What is surrogate key ? Where we use it explain with examples?

Editorial / Best Answer

Answered by: saravanan

  • Dec 2nd, 2005


Surrogate key is a unique identification key, it is like an artificial or alternative key to production key, bz the production key may be alphanumeric or composite key but the surrogate key is always single numeric key. Assume the production key is an alphanumeric field if you create an index for this fields it will occupy more space, so it is not advisable to join/index, bz generally all the datawarehousing fact table are having historical data. These factable are linked with so many dimension table. if it's a numerical fields the performance is high

Showing Answers 1 - 32 of 32 Answers

rvishnudas

  • Oct 30th, 2005
 

Surrogate key is a substitution for the natural primary key.

It is just a unique identifier or number for each row that can be used for the primary key to the table. The only requirement for a surrogate primary key is that it is unique for each row in the table.

Data warehouses typically use a surrogate, (also known as artificial or identity key), key for the dimension tables primary keys. They can use Infa sequence generator, or Oracle sequence, or SQL Server Identity values for the surrogate key.

It is useful because the natural primary key (i.e. Customer Number in Customer table) can change and this makes updates more difficult.

Some tables have columns such as AIRPORT_NAME or CITY_NAME which are stated as the primary keys (according to the business users) but, not only can these change, indexing on a numerical value is probably better and you could consider creating a surrogate key called, say, AIRPORT_ID. This would be internal to the system and as far as the client is concerned you may display only the AIRPORT_NAME.

Another benefit you can get from surrogate keys (SID) is :

Tracking the SCD - Slowly Changing Dimension.

Let me give you a simple, classical example:

On the 1st of January 2002, Employee 'E1' belongs to Business Unit 'BU1' (that's what would be in your Employee Dimension). This employee has a turnover allocated to him on the Business Unit 'BU1' But on the 2nd of June the Employee 'E1' is muted from Business Unit 'BU1' to Business Unit 'BU2.' The entire new turnovers have to belong to the new Business Unit 'BU2' but the old one should belong to the Business Unit 'BU1.'

If you used the natural business key 'E1' for your employee within your datawarehouse everything would be allocated to Business Unit 'BU2' even what actually belongs to 'BU1.'

If you use surrogate keys, you could create on the 2nd of June a new record for the Employee 'E1' in your Employee Dimension with a new surrogate key.
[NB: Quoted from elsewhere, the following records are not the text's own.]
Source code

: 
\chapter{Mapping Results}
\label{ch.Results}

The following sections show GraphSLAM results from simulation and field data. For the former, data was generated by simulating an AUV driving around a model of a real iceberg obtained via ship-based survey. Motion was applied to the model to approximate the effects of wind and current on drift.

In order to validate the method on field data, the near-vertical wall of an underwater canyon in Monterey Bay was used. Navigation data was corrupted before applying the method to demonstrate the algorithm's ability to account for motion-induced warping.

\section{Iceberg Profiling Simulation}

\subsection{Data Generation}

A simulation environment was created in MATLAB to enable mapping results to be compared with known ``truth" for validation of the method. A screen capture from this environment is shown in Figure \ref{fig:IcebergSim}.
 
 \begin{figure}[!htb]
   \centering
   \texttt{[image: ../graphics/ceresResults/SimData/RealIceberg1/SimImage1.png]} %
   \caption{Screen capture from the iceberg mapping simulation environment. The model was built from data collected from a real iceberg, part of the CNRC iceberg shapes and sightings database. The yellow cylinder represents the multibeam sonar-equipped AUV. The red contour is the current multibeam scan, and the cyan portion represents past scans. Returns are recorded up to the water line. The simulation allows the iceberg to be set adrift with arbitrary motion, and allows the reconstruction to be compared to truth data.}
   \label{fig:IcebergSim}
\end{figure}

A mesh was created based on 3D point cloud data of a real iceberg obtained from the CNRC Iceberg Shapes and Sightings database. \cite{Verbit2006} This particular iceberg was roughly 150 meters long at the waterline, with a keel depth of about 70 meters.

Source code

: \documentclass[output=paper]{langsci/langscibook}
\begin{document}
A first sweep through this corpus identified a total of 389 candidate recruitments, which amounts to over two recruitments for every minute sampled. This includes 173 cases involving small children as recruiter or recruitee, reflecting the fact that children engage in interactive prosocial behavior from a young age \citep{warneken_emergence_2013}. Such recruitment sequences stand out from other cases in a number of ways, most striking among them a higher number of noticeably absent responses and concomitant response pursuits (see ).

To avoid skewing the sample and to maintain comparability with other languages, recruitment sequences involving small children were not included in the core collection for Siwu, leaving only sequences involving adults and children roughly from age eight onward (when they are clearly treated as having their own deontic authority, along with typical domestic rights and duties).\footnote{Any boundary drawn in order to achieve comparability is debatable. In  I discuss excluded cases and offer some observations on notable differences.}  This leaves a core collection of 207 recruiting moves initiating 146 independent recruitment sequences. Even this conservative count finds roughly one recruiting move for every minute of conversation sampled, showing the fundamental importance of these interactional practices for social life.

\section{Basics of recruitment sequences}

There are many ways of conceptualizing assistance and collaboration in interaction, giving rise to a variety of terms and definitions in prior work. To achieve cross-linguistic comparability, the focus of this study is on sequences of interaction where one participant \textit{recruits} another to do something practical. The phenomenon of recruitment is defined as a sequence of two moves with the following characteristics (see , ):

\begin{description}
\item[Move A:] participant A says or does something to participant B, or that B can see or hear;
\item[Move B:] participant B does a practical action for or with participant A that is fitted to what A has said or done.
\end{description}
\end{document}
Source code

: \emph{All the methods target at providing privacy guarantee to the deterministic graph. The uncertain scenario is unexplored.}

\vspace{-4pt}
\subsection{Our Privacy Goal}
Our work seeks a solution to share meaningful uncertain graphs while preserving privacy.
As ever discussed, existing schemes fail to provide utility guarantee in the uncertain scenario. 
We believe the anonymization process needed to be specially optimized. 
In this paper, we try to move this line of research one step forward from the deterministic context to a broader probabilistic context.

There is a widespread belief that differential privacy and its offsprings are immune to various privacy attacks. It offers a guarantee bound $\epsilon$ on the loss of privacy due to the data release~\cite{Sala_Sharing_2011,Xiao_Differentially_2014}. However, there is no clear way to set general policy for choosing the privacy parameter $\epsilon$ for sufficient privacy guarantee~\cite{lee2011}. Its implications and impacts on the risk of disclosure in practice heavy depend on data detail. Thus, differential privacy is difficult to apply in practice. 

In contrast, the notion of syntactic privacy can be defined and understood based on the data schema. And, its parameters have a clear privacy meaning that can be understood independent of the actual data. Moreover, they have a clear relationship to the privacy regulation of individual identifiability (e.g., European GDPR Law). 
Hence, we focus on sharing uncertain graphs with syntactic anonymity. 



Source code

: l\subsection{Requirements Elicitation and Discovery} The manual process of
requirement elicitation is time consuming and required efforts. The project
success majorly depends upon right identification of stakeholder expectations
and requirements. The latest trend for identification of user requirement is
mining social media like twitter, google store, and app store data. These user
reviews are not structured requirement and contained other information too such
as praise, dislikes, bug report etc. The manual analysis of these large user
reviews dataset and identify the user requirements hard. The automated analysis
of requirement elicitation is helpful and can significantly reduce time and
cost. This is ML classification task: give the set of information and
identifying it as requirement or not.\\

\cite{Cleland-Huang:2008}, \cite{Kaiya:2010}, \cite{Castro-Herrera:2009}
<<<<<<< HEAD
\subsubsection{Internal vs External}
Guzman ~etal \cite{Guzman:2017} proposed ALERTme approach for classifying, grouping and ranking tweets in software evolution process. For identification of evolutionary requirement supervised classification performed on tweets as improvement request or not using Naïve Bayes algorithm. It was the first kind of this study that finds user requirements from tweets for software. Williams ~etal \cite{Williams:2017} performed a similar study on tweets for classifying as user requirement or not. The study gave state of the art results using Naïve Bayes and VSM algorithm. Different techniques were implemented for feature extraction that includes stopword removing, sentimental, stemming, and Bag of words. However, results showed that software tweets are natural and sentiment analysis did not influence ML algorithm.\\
This way, in your fact table, you have your old data (before 2nd of June) with the SID of the Employee 'E1' + 'BU1.' All new data (after 2nd of June) would take the SID of the employee 'E1' + 'BU2.'

You could consider Slowly Changing Dimension as an enlargement of your natural key: natural key of the Employee was Employee Code 'E1' but for you it becomes

Employee Code + Business Unit - 'E1' + 'BU1' or 'E1' + 'BU2.' But the difference with the natural key enlargement process, is that you might not have all part of your new key within your fact table, so you might not be able to do the join on the new enlarge key -> so you need another id.

  Was this answer useful?  Yes

Dear User,

When creating a dimension table in a data warehouse, we generally create the tables with a system generated key to uniquely identify a row in the dimension. This key is also known as a surrogate key. The surrogate key is used as the primary key in the dimension table.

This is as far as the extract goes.